Go through the following data and transcribe exactly the stretch of lines from the one holding "Useful reading: Supervised" to the one holding "16.00 - 16.15", both included.

BEGIN

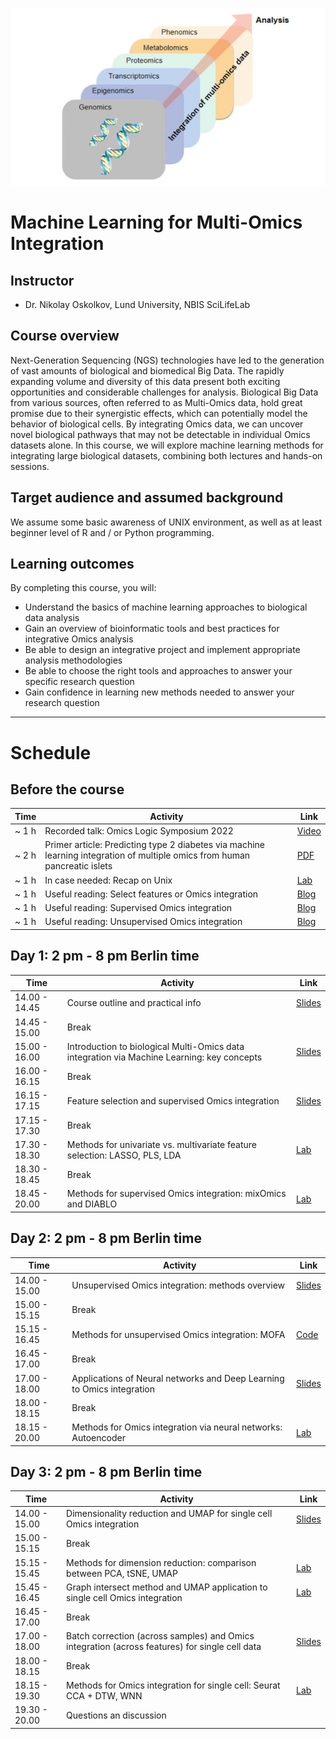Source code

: ![](course_logo.jpg)

# Machine Learning for Multi-Omics Integration

## Instructor

- Dr. Nikolay Oskolkov, Lund University, NBIS SciLifeLab

## Course overview
Next-Generation Sequencing (NGS) technologies have led to the generation of vast amounts of biological and biomedical Big Data. The rapidly expanding volume and diversity of this data present both exciting opportunities and considerable challenges for analysis. Biological Big Data from various sources, often referred to as Multi-Omics data, hold great promise due to their synergistic effects, which can potentially model the behavior of biological cells. By integrating Omics data, we can uncover novel biological pathways that may not be detectable in individual Omics datasets alone. In this course, we will explore machine learning methods for integrating large biological datasets, combining both lectures and hands-on sessions.

## Target audience and assumed background
We assume some basic awareness of UNIX environment, as well as at least beginner level of R and / or Python programming.

## Learning outcomes
By completing this course, you will:

- Understand the basics of machine learning approaches to biological data analysis
- Gain an overview of bioinformatic tools and best practices for integrative Omics analysis
- Be able to design an integrative project and implement appropriate analysis methodologies
- Be able to choose the right tools and approaches to answer your specific research question
- Gain confidence in learning new methods needed to answer your research question

---

# Schedule

## Before the course

| Time   | Activity                                                          | Link                                                                                                                                                    |
|--------|-------------------------------------------------------------------|---------------------------------------------------------------------------------------------------------------------------------------------------------|
| ~ 1 h  | Recorded talk: Omics Logic Symposium 2022                                                                                 | [Video](https://www.youtube.com/watch?v=Jrz6t3fbOCw)                                            |
| ~ 2 h  | Primer article: Predicting type 2 diabetes via machine learning integration of multiple omics from human pancreatic islets| [PDF](articles/Multi_Omics_T2D_ScientificReports2024.pdf)                                       |
| ~ 1 h  | In case needed: Recap on Unix                                                                                             | [Lab](command-line-basics.md)                                                                  |
| ~ 1 h  | Useful reading: Select features or Omics integration                                                                      | [Blog](https://towardsdatascience.com/select-features-for-omics-integration-511390b7e7fd)       |
| ~ 1 h  | Useful reading: Supervised Omics integration                                                                              | [Blog](https://towardsdatascience.com/supervised-omics-integration-2158e1a6d23f)                |
| ~ 1 h  | Useful reading: Unsupervised Omics integration                                                                            | [Blog](https://towardsdatascience.com/unsupervised-omics-integration-688bf8fa49bf)              |



## Day 1: 2 pm - 8 pm Berlin time

| Time           | Activity                                                                                   | Link                                                                           |
|----------------|--------------------------------------------------------------------------------------------|--------------------------------------------------------------------------------|
| 14.00 - 14.45  | Course outline and practical info                                                          | [Slides](slides/course-outline-and-practical-info.pdf)                         |
| 14.45 - 15.00  | Break                                                                                      |                                                                                |
| 15.00 - 16.00  | Introduction to biological Multi-Omics data integration via Machine Learning: key concepts | [Slides](slides/MachineLearningOmicsIntegration_Oskolkov.pdf)                  |
| 16.00 - 16.15  | Break                                                                                      |                                                                                |
| 16.15 - 17.15  | Feature selection and supervised Omics integration                                         | [Slides](slides/SupervisedOmicsIntegration_Oskolkov.pdf)                       |
| 17.15 - 17.30  | Break                                                                                      |                                                                                |
| 17.30 - 18.30  | Methods for univariate vs. multivariate feature selection: LASSO, PLS, LDA                 | [Lab](practicals/OmicsIntegration_FeatureSelection.html)                       |
| 18.30 - 18.45  | Break                                                                                      |                                                                                |
| 18.45 - 20.00  | Methods for supervised Omics integration: mixOmics and DIABLO                              | [Lab](practicals/supervised_omics_integr_CLL.html)                             |


## Day 2: 2 pm - 8 pm Berlin time

| Time           | Activity                                                                                   | Link                                                                           |
|----------------|--------------------------------------------------------------------------------------------|--------------------------------------------------------------------------------|
| 14.00 - 15.00  | Unsupervised Omics integration: methods overview                                           | [Slides](slides/UnsupervisedOmicsIntegration_Oskolkov.pdf)                     |
| 15.00 - 15.15  | Break                                                                                      |                                                                                |
| 15.15 - 16.45  | Methods for unsupervised Omics integration: MOFA                                           | [Code](practicals/UnsupervisedOMICsIntegration_MOFA2.html)                     |
| 16.45 - 17.00  | Break                                                                                      |                                                                                |
| 17.00 - 18.00  | Applications of Neural networks and Deep Learning to Omics integration                     | [Slides](slides/DeepLearningOmicsIntegration_Oskolkov.pdf)                     |
| 18.00 - 18.15  | Break                                                                                      |                                                                                |
| 18.15 - 20.00  | Methods for Omics integration via neural networks: Autoencoder                             | [Lab](practicals/DeepLearningDataIntegration.html)                             |


## Day 3: 2 pm - 8 pm Berlin time

| Time           | Activity                                                                                        | Link                                                                           |
|----------------|-------------------------------------------------------------------------------------------------|--------------------------------------------------------------------------------|
| 14.00 - 15.00  | Dimensionality reduction and UMAP for single cell Omics integration                             | [Slides](slides/DimensionReduction_Oskolkov.pdf)                               |
| 15.00 - 15.15  | Break                                                                                           |                                                                                |
| 15.15 - 15.45  | Methods for dimension reduction: comparison between PCA, tSNE, UMAP                             | [Lab](practicals/OmicsIntegration_DimensionReduction.html)                     |
| 15.45 - 16.45  | Graph intersect method and UMAP application to single cell Omics integration                    | [Lab](practicals/UMAP_DataIntegration.html)                                    |
| 16.45 - 17.00  | Break                                                                                           |                                                                                |
| 17.00 - 18.00  | Batch correction (across samples) and Omics integration (across features) for single cell data  | [Slides](slides/Single_Cell_Integration_Oskolkov.pdf)                          |
| 18.00 - 18.15  | Break                                                                                           |                                                                                |
| 18.15 - 19.30  | Methods for Omics integration for single cell: Seurat CCA + DTW, WNN                            | [Lab](practicals/SingleCell_OmicsIntegration.html)                             |
| 19.30 - 20.00  | Questions an discussion                                                                         |                                                                                |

END

• **SOLUTION TO THIS EXERCISE**:
| ~ 1 h  | Useful reading: Supervised Omics integration                                                                              | [Blog](https://towardsdatascience.com/supervised-omics-integration-2158e1a6d23f)                |
| ~ 1 h  | Useful reading: Unsupervised Omics integration                                                                            | [Blog](https://towardsdatascience.com/unsupervised-omics-integration-688bf8fa49bf)              |



## Day 1: 2 pm - 8 pm Berlin time

| Time           | Activity                                                                                   | Link                                                                           |
|----------------|--------------------------------------------------------------------------------------------|--------------------------------------------------------------------------------|
| 14.00 - 14.45  | Course outline and practical info                                                          | [Slides](slides/course-outline-and-practical-info.pdf)                         |
| 14.45 - 15.00  | Break                                                                                      |                                                                                |
| 15.00 - 16.00  | Introduction to biological Multi-Omics data integration via Machine Learning: key concepts | [Slides](slides/MachineLearningOmicsIntegration_Oskolkov.pdf)                  |
| 16.00 - 16.15  | Break                                                                                      |                                                                                |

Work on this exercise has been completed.